Temuan tersebut bersumber dari pemantauan Carbon Mapper yang memanfaatkan satelit Tanager-1 dan instrumen EMIT milik NASA. Dari hasil pengamatan itu, TPST Bantargebang tercatat melepaskan sekitar 6,3 ton gas metana setiap jam ke atmosfer.
Dosen Teknik Lingkungan Fakultas Sains dan Teknologi Universitas Airlangga (UNAIR), Wahid Dianbudiyanto, menilai temuan tersebut harus menjadi peringatan serius bagi pengelolaan sampah di Indonesia.
“Laporan UCLA menunjukkan bahwa Bantargebang sudah berada pada kategori super-emitter. Kondisi seperti ini umumnya terjadi ketika penangkapan gas metana, penutupan timbunan sampah, dan pengelolaan landfill belum berjalan secara konsisten,” kata Wahid dalam keterangannya, Jumat (5/6/2026).
Metana merupakan salah satu gas rumah kaca yang memiliki daya memerangkap panas jauh lebih besar dibandingkan karbon dioksida dalam jangka waktu tertentu. Karena itu, peningkatan emisi metana dinilai berkontribusi signifikan terhadap percepatan perubahan iklim.

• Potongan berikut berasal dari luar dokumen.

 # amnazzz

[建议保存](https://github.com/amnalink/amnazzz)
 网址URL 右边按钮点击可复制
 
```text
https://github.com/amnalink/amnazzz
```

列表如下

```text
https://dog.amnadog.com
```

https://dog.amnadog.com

Menurut Wahid, persoalan yang terungkap di Bantargebang sesungguhnya hanya puncak dari masalah yang lebih luas. Berdasarkan data Carbon Mapper, sedikitnya terdapat 44 titik di Indonesia yang terdeteksi menghasilkan plume atau gumpalan emisi metana dalam kategori dapat dikuantifikasi.
“Temuan ini menunjukkan bahwa persoalan emisi metana dari sektor persampahan bukan kasus tunggal. Ada tantangan sistemik dalam tata kelola sampah nasional yang perlu segera dibenahi,” ujarnya.

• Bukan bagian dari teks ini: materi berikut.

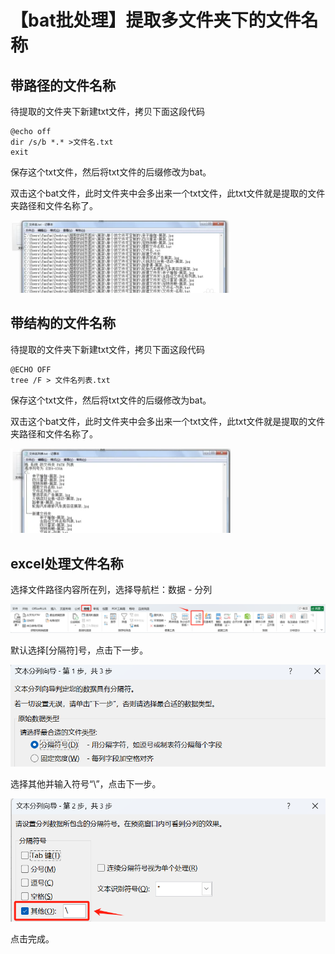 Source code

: # 【bat批处理】提取多文件夹下的文件名称


## 带路径的文件名称

待提取的文件夹下新建txt文件，拷贝下面这段代码

```shell
@echo off
dir /s/b *.* >文件名.txt
exit
```

保存这个txt文件，然后将txt文件的后缀修改为bat。

双击这个bat文件，此时文件夹中会多出来一个txt文件，此txt文件就是提取的文件夹路径和文件名称了。

<img src="./images/image-20241111095745631.png" alt="image-20241111095745631" style="zoom:50%;" />

## 带结构的文件名称

待提取的文件夹下新建txt文件，拷贝下面这段代码

```shell
@ECHO OFF
tree /F > 文件名列表.txt
```

保存这个txt文件，然后将txt文件的后缀修改为bat。

双击这个bat文件，此时文件夹中会多出来一个txt文件，此txt文件就是提取的文件夹路径和文件名称了。

<img src="./images/image-20241111095804139.png" alt="image-20241111095804139" style="zoom:50%;" />

## excel处理文件名称

选择文件路径内容所在列，选择导航栏：数据 -  分列

![image-20241111100255805](./images/image-20241111100255805.png)

默认选择[分隔符]号，点击下一步。

<img src="./images/image-20241111100332014.png" alt="image-20241111100332014" style="zoom:67%;" />

选择其他并输入符号“\”，点击下一步。

<img src="./images/image-20241111100408753.png" alt="image-20241111100408753" style="zoom:67%;" />

点击完成。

Menariknya, Tempat Pembuangan Akhir (TPA) Benowo di Surabaya tidak terdeteksi sebagai sumber emisi metana besar dalam pemantauan Carbon Mapper, meskipun menerima volume sampah yang juga sangat besar dari kawasan metropolitan Surabaya.
Wahid menilai kondisi tersebut dapat menjadi indikasi bahwa sistem pengolahan gas di Benowo bekerja relatif efektif. Selama ini TPA Benowo telah menerapkan teknologi penangkapan landfill gas (LFG) dan pemanfaatan gas hasil timbunan sampah untuk pembangkit listrik.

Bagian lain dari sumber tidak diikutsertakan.